- _WHAT IS NEEDED_
Write the records below out again exactly as given, with no images.

- _DATA SUPPLIED_
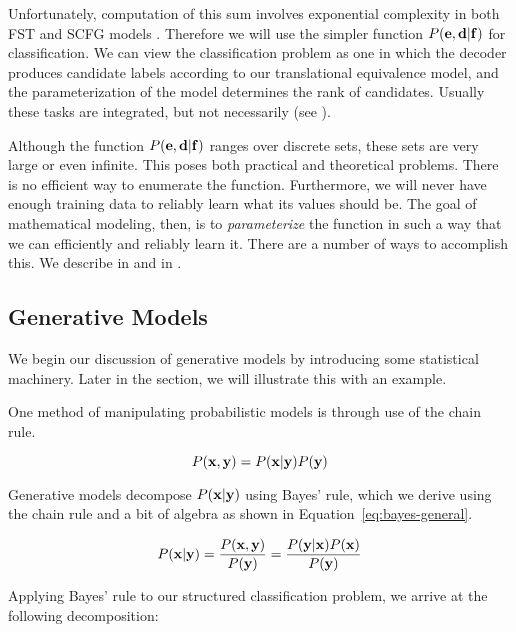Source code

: \noindent Unfortunately, computation of this sum involves
exponential complexity in both 
FST \citep{Brown:1993:cl} and
SCFG models \citep{Melamed:2004:acl:smtbyp}.  Therefore
we will use the simpler function $P({\bf e},{\bf d}|{\bf f})$
for classification.
We can view the classification problem as one in which
the decoder produces candidate labels according to
our translational equivalence model, and the parameterization
of the model determines the rank of candidates.  Usually these
tasks are integrated, but not necessarily 
(see ).

Although the function $P({\bf e},{\bf d}|{\bf f})$ ranges over
discrete sets, these sets are very large or even infinite.  
This poses both practical
and theoretical problems.  There is no efficient way to
enumerate the function.  Furthermore, we will never have
enough training data to reliably learn what its values
should be.  The goal of mathematical 
modeling, then, is to {\em parameterize} the function in such 
a way that we can efficiently and reliably learn it.  
There are a number of ways to accomplish this.
We describe 
in  
and 
in .

\subsection{Generative Models}\label{sec:generative-models}

We begin our discussion of generative models by 
introducing some statistical machinery.  Later in the
section, we will illustrate this with an example.

One method of manipulating probabilistic
models is through use of the chain rule.

\begin{equation}
P({\bf x},{\bf y}) = P({\bf x}|{\bf y}) P({\bf y})
\end{equation}

\noindent Generative models decompose 
$P({\bf x}|{\bf y})$ using Bayes' rule, which we derive
using the chain rule and a bit of algebra 
as shown in Equation~\ref{eq:bayes-general}.

\begin{equation}\label{eq:bayes-general}
P({\bf x}|{\bf y}) = \frac{P({\bf x},{\bf y})}{P({\bf y})} = 
\frac{P({\bf y}|{\bf x})P({\bf x})}{P({\bf y})} 
\end{equation}

\noindent Applying Bayes' rule to our structured
classification problem, we arrive at the following
decomposition:

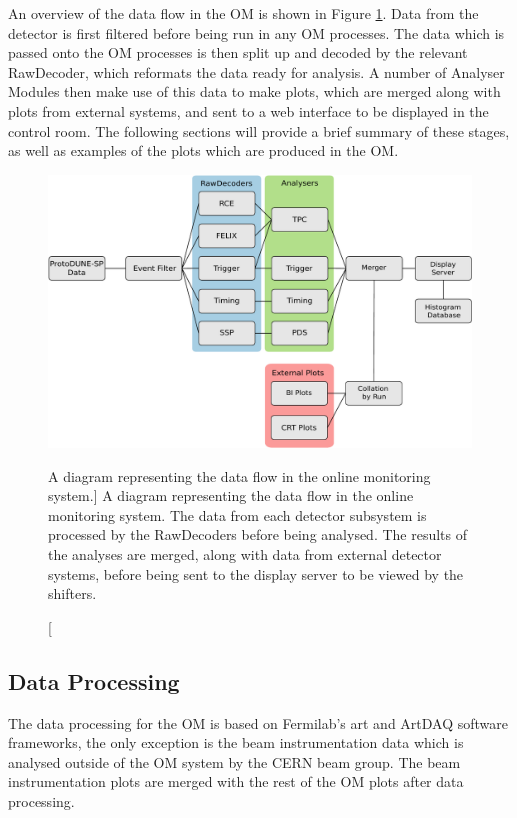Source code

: An overview of the data flow in the OM is shown in Figure \ref{fig:om_flow}. 
Data from the detector is first filtered before being run in any OM processes. 
The data which is passed onto the OM processes is then split up and decoded by 
the relevant RawDecoder, which reformats the data ready for analysis. A number 
of Analyser Modules then make use of this data to make plots, which are merged 
along with plots from external systems, and sent to a web interface to be 
displayed in the control room. The following sections will provide a brief 
summary of these stages, as well as examples of the plots which are produced in
the OM.

\begin{figure}
	\centering
	\includegraphics[width=\textwidth]{figures/om_flow.pdf}
	\caption
	[A diagram representing the data flow in the \protodune{} online monitoring system.]
	{A diagram representing the data flow in the \protodune{} online monitoring
	system. The data from each detector subsystem is processed by the RawDecoders
	before being analysed. The results of the analyses are merged, along with data
	from external detector systems, before being sent to the display server to be
	viewed by the shifters.}
	\label{fig:om_flow}
\end{figure}

\subsection{Data Processing}
The data processing for the OM is based on Fermilab's art and ArtDAQ software
frameworks\cite{Green:2012gv, 6495515}, the only exception is the beam 
instrumentation data which is analysed outside of the OM system by the CERN 
beam group. The beam instrumentation plots are merged with the rest of the OM 
plots after data processing.

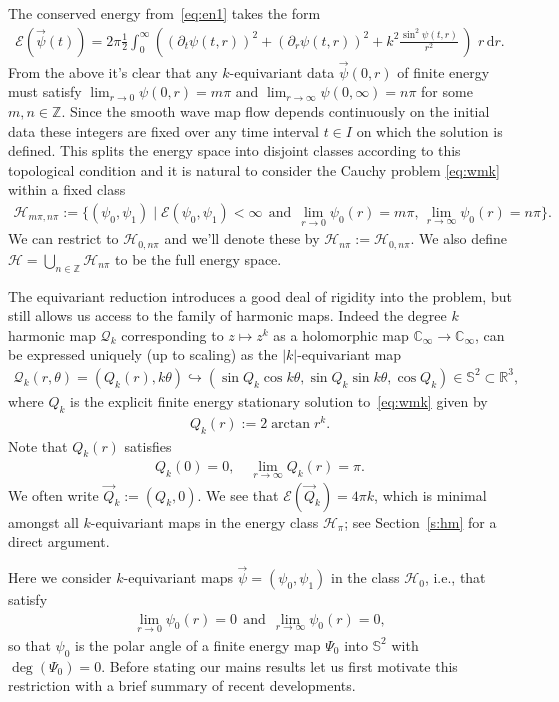 \documentclass[10pt,reqno]{amsart}
\newcommand{\E}{\mathcal{E}}
\newcommand{\HH}{\mathcal{H}}
\newcommand{\QQ}{\mathcal{Q}}
\newcommand{\C}{\mathbb{C}}
\newcommand{\R}{\mathbb{R}}
\newcommand{\Sp}{\mathbb{S}}
\newcommand{\Z}{\mathbb{Z}}
\newcommand{\te}{\theta}
\newcommand{\p}{\partial}
\newcommand{\I}{\infty}
\newcommand{\abs}[1]{\left\lvert{#1}\right\rvert}
\newcommand{\EQ}[1]{\begin{equation}\begin{split} #1 \end{split}\end{equation}}
\numberwithin{equation}{section}
\theoremstyle{remark}
\newcommand{\mand}{{\ \ \text{and} \ \  }}
\newcommand{\rdr}{ \, r \, \mathrm{d}r}
\newcommand{\0}{\emptyset}
\begin{document}
 The conserved energy from~\eqref{eq:en1} takes the form 
\EQ{ \label{eq:en} 
 \E( \vec \psi(t) ) = 2 \pi \frac{1}{2}\int_0^\I  \left( (\p_t \psi (t, r))^2  +  ( \p_r \psi(t, r))^2 + k^2\frac{\sin^2\psi(t, r)}{r^2} \, \right)\,\rdr  .
 }
 From the above it's clear that any $k$-equivariant data  $\vec \psi(0,r)$  of finite energy  must satisfy $\lim_{r \to 0}\psi(0, r) = m\pi$ and  $\lim_{r \to \infty}\psi(0,\infty)=n\pi$  for some $m,n \in \Z$. Since the smooth wave map flow depends continuously on the initial data these integers are fixed over any time interval  $t\in I$ on which the solution is defined. This splits the energy space into disjoint classes according to this topological condition and it is natural to  consider the Cauchy  problem \eqref{eq:wmk} within a fixed class 
\EQ{\label{eq:Hnm}
 \HH_{m \pi, n \pi} := \{ (\psi_0, \psi_1) \mid \E(\psi_0, \psi_1) < \infty \mand \lim_{r \to 0}\psi_0(r) =m\pi, \, \lim_{r \to \infty}\psi_0(r) = n\pi\}. 
}
We can restrict to $\HH_{0, n\pi}$ and we'll denote these by $\HH_{n \pi} := \HH_{0, n \pi}$. We also define $\HH= \bigcup_{n\in \Z} \HH_{n \pi}$ to be the full energy space. 



The equivariant reduction introduces a good deal of rigidity into the problem, but still allows us access to the family of harmonic maps. Indeed the degree $k$ harmonic map $\QQ_k$ corresponding to $z\mapsto z^k$ as a holomorphic map $\C_\infty \to \C_{\infty}$, can be expressed uniquely (up to scaling) as the $\abs{k}$-equivariant map 
\EQ{
\QQ_k(r, \te) = (Q_k(r),  k \te) \hookrightarrow ( \sin Q_k \cos k\theta , \sin Q_k \sin  k \theta, \cos Q_k) \in \Sp^2 \subset \R^3,
}
where $Q_k$ is the explicit finite energy stationary solution to~\eqref{eq:wmk} given by 
 \EQ{
 Q_k(r) := 2 \arctan r^k.
 }
 Note that $Q_k(r)$ satisfies 
 \EQ{\label{eq:degQ}
 Q_k( 0) = 0, \quad  \lim_{r \to \infty} Q_k(r) =  \pi. 
 }
 We often write $\vec Q_k := (Q_k, 0)$.  We see that  $\E(\vec Q_k) = 4\pi k$,  which is minimal amongst all $k$-equivariant maps in the energy class $\HH_\pi$; see Section~\ref{s:hm} for a direct argument. 

  
 
 Here we consider $k$-equivariant maps $\vec \psi = (\psi_0, \psi_1)$ in the class $\HH_0$, i.e., that satisfy
 \EQ{ \label{eq:deg0} 
 \lim_{r \to 0} \psi_0( r) = 0 \mand   \lim_{r \to \infty} \psi_0(r) =  0,  
 }
 so that $\psi_0$ is the polar angle of a finite energy map $\Psi_0$ into $\Sp^2$ with $\deg(\Psi_0) = 0$.  %
 Before stating our mains results let us first motivate this restriction with a brief summary of recent developments.   
  
\end{document}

- _OUTPUT BELOW_
Source code

: \noindent Unfortunately, computation of this sum involves
exponential complexity in both 
FST \citep{Brown:1993:cl} and
SCFG models \citep{Melamed:2004:acl:smtbyp}.  Therefore
we will use the simpler function $P({\bf e},{\bf d}|{\bf f})$
for classification.
We can view the classification problem as one in which
the decoder produces candidate labels according to
our translational equivalence model, and the parameterization
of the model determines the rank of candidates.  Usually these
tasks are integrated, but not necessarily 
(see ).

Although the function $P({\bf e},{\bf d}|{\bf f})$ ranges over
discrete sets, these sets are very large or even infinite.  
This poses both practical
and theoretical problems.  There is no efficient way to
enumerate the function.  Furthermore, we will never have
enough training data to reliably learn what its values
should be.  The goal of mathematical 
modeling, then, is to {\em parameterize} the function in such 
a way that we can efficiently and reliably learn it.  
There are a number of ways to accomplish this.
We describe 
in  
and 
in .

\subsection{Generative Models}\label{sec:generative-models}

We begin our discussion of generative models by 
introducing some statistical machinery.  Later in the
section, we will illustrate this with an example.

One method of manipulating probabilistic
models is through use of the chain rule.

\begin{equation}
P({\bf x},{\bf y}) = P({\bf x}|{\bf y}) P({\bf y})
\end{equation}

\noindent Generative models decompose 
$P({\bf x}|{\bf y})$ using Bayes' rule, which we derive
using the chain rule and a bit of algebra 
as shown in Equation~\ref{eq:bayes-general}.

\begin{equation}\label{eq:bayes-general}
P({\bf x}|{\bf y}) = \frac{P({\bf x},{\bf y})}{P({\bf y})} = 
\frac{P({\bf y}|{\bf x})P({\bf x})}{P({\bf y})} 
\end{equation}

\noindent Applying Bayes' rule to our structured
classification problem, we arrive at the following
decomposition:

Source code

: An overview of the data flow in the OM is shown in Figure \ref{fig:om_flow}. 
Data from the detector is first filtered before being run in any OM processes. 
The data which is passed onto the OM processes is then split up and decoded by 
the relevant RawDecoder, which reformats the data ready for analysis. A number 
of Analyser Modules then make use of this data to make plots, which are merged 
along with plots from external systems, and sent to a web interface to be 
displayed in the control room. The following sections will provide a brief 
summary of these stages, as well as examples of the plots which are produced in
the OM.

\begin{figure}
	\centering
	\includegraphics[width=\textwidth]{figures/om_flow.pdf}
	\caption
	[A diagram representing the data flow in the \protodune{} online monitoring system.]
	{A diagram representing the data flow in the \protodune{} online monitoring
	system. The data from each detector subsystem is processed by the RawDecoders
	before being analysed. The results of the analyses are merged, along with data
	from external detector systems, before being sent to the display server to be
	viewed by the shifters.}
	\label{fig:om_flow}
\end{figure}

\subsection{Data Processing}
The data processing for the OM is based on Fermilab's art and ArtDAQ software
frameworks\cite{Green:2012gv, 6495515}, the only exception is the beam 
instrumentation data which is analysed outside of the OM system by the CERN 
beam group. The beam instrumentation plots are merged with the rest of the OM 
plots after data processing.

 \documentclass[10pt,reqno]{amsart}
\newcommand{\E}{\mathcal{E}}
\newcommand{\HH}{\mathcal{H}}
\newcommand{\QQ}{\mathcal{Q}}
\newcommand{\C}{\mathbb{C}}
\newcommand{\R}{\mathbb{R}}
\newcommand{\Sp}{\mathbb{S}}
\newcommand{\Z}{\mathbb{Z}}
\newcommand{\te}{\theta}
\newcommand{\p}{\partial}
\newcommand{\I}{\infty}
\newcommand{\abs}[1]{\left\lvert{#1}\right\rvert}
\newcommand{\EQ}[1]{\begin{equation}\begin{split} #1 \end{split}\end{equation}}
\numberwithin{equation}{section}
\theoremstyle{remark}
\newcommand{\mand}{{\ \ \text{and} \ \  }}
\newcommand{\rdr}{ \, r \, \mathrm{d}r}
\newcommand{\0}{\emptyset}
\begin{document}
 The conserved energy from~\eqref{eq:en1} takes the form 
\EQ{ \label{eq:en} 
 \E( \vec \psi(t) ) = 2 \pi \frac{1}{2}\int_0^\I  \left( (\p_t \psi (t, r))^2  +  ( \p_r \psi(t, r))^2 + k^2\frac{\sin^2\psi(t, r)}{r^2} \, \right)\,\rdr  .
 }
 From the above it's clear that any $k$-equivariant data  $\vec \psi(0,r)$  of finite energy  must satisfy $\lim_{r \to 0}\psi(0, r) = m\pi$ and  $\lim_{r \to \infty}\psi(0,\infty)=n\pi$  for some $m,n \in \Z$. Since the smooth wave map flow depends continuously on the initial data these integers are fixed over any time interval  $t\in I$ on which the solution is defined. This splits the energy space into disjoint classes according to this topological condition and it is natural to  consider the Cauchy  problem \eqref{eq:wmk} within a fixed class 
\EQ{\label{eq:Hnm}
 \HH_{m \pi, n \pi} := \{ (\psi_0, \psi_1) \mid \E(\psi_0, \psi_1) < \infty \mand \lim_{r \to 0}\psi_0(r) =m\pi, \, \lim_{r \to \infty}\psi_0(r) = n\pi\}. 
}
We can restrict to $\HH_{0, n\pi}$ and we'll denote these by $\HH_{n \pi} := \HH_{0, n \pi}$. We also define $\HH= \bigcup_{n\in \Z} \HH_{n \pi}$ to be the full energy space. 



The equivariant reduction introduces a good deal of rigidity into the problem, but still allows us access to the family of harmonic maps. Indeed the degree $k$ harmonic map $\QQ_k$ corresponding to $z\mapsto z^k$ as a holomorphic map $\C_\infty \to \C_{\infty}$, can be expressed uniquely (up to scaling) as the $\abs{k}$-equivariant map 
\EQ{
\QQ_k(r, \te) = (Q_k(r),  k \te) \hookrightarrow ( \sin Q_k \cos k\theta , \sin Q_k \sin  k \theta, \cos Q_k) \in \Sp^2 \subset \R^3,
}
where $Q_k$ is the explicit finite energy stationary solution to~\eqref{eq:wmk} given by 
 \EQ{
 Q_k(r) := 2 \arctan r^k.
 }
 Note that $Q_k(r)$ satisfies 
 \EQ{\label{eq:degQ}
 Q_k( 0) = 0, \quad  \lim_{r \to \infty} Q_k(r) =  \pi. 
 }
 We often write $\vec Q_k := (Q_k, 0)$.  We see that  $\E(\vec Q_k) = 4\pi k$,  which is minimal amongst all $k$-equivariant maps in the energy class $\HH_\pi$; see Section~\ref{s:hm} for a direct argument. 

  
 
 Here we consider $k$-equivariant maps $\vec \psi = (\psi_0, \psi_1)$ in the class $\HH_0$, i.e., that satisfy
 \EQ{ \label{eq:deg0} 
 \lim_{r \to 0} \psi_0( r) = 0 \mand   \lim_{r \to \infty} \psi_0(r) =  0,  
 }
 so that $\psi_0$ is the polar angle of a finite energy map $\Psi_0$ into $\Sp^2$ with $\deg(\Psi_0) = 0$.  %
 Before stating our mains results let us first motivate this restriction with a brief summary of recent developments.   
  
\end{document}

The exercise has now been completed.